» **Available records**:

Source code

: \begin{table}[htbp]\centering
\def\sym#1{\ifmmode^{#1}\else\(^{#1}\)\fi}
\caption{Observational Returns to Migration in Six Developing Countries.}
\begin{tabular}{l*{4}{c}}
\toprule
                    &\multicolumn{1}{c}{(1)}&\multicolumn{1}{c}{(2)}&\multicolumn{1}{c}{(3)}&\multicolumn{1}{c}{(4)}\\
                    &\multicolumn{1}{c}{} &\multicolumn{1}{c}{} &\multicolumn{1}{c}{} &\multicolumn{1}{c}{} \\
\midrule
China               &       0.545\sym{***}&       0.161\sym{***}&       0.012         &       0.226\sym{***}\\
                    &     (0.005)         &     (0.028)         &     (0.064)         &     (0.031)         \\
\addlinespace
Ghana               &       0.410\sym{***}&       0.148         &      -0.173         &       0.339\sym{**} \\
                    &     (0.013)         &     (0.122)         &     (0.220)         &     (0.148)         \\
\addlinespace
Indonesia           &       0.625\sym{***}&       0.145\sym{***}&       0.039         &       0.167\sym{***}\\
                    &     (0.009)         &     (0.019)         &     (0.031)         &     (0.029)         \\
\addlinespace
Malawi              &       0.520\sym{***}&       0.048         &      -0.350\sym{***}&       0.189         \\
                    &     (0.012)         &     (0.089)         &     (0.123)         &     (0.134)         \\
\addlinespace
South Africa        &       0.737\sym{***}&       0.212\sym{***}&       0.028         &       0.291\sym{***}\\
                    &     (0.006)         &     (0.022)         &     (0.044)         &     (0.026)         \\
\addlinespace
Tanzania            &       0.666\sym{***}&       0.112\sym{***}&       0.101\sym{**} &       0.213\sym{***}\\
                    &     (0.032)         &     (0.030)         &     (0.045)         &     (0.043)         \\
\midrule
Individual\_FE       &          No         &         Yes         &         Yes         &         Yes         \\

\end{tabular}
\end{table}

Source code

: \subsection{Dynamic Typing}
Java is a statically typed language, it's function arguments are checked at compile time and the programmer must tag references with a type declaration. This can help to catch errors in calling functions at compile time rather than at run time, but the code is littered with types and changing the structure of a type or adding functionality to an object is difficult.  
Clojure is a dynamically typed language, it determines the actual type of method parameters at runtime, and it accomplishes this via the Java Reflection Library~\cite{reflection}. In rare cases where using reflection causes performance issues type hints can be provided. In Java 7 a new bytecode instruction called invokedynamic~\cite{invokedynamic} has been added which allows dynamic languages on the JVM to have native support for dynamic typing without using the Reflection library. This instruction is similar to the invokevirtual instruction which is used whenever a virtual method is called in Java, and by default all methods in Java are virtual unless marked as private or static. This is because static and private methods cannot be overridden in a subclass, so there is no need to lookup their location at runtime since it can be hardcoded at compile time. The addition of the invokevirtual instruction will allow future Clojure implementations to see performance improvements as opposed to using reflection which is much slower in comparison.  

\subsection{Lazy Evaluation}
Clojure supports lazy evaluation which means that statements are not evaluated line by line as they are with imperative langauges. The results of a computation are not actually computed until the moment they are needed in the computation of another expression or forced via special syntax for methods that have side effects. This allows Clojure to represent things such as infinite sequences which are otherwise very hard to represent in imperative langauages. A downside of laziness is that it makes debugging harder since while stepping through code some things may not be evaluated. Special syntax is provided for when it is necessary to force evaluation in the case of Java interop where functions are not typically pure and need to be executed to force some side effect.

» **Work instructions**:
Count the lines of the data that hold the string "multicolumn", and give that number as the entire reply.

» **Expected output**:
2